Very very nice work, some of those pictures would make really nice wallpapers ;).
 
Congratulation for the work and the assembly :) ..... i'm glad to see that i'm not the only one around crazy enough to play with these things :p :crackup:
 
That is the nuts!

I think I like it more than your 3-D Spiro.

Don't shine a green laser at it when it's running whatever you do! It might end up like your Avatar!

Great skills.

M
:)
 
Thats a amazing piece of work, very intricate. Especially that center beam you built. Is that center beam made entirely of LED legs and solder?

Nice Job, you must be very proud:)
 
"Can I haz mad soldering skillz?!"

Wow, that's really awesome solder lead framework. And it doesn't bend under the spinning force is amazing.
 
Holy Light Ball Batman. id give maybe half of my left nut for those soldering skills.
 
That is amazing.... I can see all the hard and intricate work
that went into each detailed aspect of that build... :gj:

Jerry
 
Great Job!!!!

I really like it alot.

Have you thought about PWM the LED's as well? Would it make variable (different) patterns when coupled with varying the speeds?
 
Yeah I have been thinking about that. I've done some research in the past about 555-timers, but I haven't found a design that allows varying the frequency while keeping the duty-cycle constant and vice versa :thinking:. Maybe I should get onto the arduino bandwagon...
 
One of the coolest things I've seen done with LED's Thanks FML ;)

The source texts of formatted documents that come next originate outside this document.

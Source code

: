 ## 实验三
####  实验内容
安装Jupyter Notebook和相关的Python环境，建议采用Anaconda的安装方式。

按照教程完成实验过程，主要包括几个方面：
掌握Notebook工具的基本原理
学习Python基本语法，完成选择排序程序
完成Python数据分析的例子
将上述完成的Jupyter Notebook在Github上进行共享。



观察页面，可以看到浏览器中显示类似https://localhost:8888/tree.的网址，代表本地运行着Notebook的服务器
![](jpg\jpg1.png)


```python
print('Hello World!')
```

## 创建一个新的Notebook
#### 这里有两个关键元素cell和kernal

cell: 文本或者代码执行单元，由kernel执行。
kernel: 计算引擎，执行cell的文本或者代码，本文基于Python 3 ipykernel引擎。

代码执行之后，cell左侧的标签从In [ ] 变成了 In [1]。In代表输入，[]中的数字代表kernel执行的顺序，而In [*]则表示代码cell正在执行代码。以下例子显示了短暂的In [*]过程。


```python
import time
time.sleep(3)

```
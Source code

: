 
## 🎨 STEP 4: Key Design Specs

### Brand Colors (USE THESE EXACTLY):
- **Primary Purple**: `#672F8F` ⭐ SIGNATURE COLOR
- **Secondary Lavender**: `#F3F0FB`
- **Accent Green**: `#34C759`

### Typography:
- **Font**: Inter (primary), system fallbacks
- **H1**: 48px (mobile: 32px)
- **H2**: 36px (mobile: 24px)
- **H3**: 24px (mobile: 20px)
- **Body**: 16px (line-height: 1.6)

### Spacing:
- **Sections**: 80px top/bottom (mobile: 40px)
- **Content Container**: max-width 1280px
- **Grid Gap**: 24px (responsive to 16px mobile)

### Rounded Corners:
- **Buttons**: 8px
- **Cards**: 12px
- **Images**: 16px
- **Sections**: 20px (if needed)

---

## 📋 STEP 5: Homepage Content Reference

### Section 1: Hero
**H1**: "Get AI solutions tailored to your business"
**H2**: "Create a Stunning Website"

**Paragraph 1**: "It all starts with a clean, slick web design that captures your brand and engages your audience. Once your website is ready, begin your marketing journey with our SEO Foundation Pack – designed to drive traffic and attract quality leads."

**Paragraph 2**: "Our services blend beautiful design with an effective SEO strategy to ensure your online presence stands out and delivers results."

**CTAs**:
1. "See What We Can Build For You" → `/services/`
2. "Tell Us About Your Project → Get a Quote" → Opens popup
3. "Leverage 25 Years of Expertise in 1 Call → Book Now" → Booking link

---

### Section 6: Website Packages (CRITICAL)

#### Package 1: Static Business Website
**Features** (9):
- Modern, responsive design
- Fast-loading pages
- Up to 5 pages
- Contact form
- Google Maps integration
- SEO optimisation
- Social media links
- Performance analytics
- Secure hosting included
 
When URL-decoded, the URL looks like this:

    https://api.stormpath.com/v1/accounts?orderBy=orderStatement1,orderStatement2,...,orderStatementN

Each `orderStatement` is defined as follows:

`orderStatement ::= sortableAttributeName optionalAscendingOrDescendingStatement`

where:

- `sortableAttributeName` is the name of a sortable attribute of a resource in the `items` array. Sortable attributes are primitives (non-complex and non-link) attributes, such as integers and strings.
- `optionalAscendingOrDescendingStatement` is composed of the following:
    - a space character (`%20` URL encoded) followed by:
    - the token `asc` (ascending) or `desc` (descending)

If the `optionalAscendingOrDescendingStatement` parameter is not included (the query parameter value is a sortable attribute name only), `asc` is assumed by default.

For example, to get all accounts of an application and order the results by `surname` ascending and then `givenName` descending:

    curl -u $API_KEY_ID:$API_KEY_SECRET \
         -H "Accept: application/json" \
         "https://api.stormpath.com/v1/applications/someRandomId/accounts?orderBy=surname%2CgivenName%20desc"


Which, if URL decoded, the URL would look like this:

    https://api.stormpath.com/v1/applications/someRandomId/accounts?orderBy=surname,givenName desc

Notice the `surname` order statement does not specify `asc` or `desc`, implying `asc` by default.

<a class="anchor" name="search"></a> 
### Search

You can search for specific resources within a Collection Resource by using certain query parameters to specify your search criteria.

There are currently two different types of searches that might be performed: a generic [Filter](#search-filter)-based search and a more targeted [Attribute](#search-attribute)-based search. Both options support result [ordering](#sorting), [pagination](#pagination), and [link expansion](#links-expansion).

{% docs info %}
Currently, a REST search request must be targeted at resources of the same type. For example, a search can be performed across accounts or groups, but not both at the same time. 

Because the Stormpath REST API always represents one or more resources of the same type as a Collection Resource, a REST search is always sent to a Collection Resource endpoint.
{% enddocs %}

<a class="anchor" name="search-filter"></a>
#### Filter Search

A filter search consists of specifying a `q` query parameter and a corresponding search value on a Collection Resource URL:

The very best was at BM in the black rock desert a man made a cube 10' square and filled it with thousands of ping pong balls hanging on strings like loose pearls, inside of each ball was a RGB LED, all were controled with a computer and it was like a 3D display totaly knock your socks off !
people would go watch it and trip for hours, It could be on the BM web site I havent looked.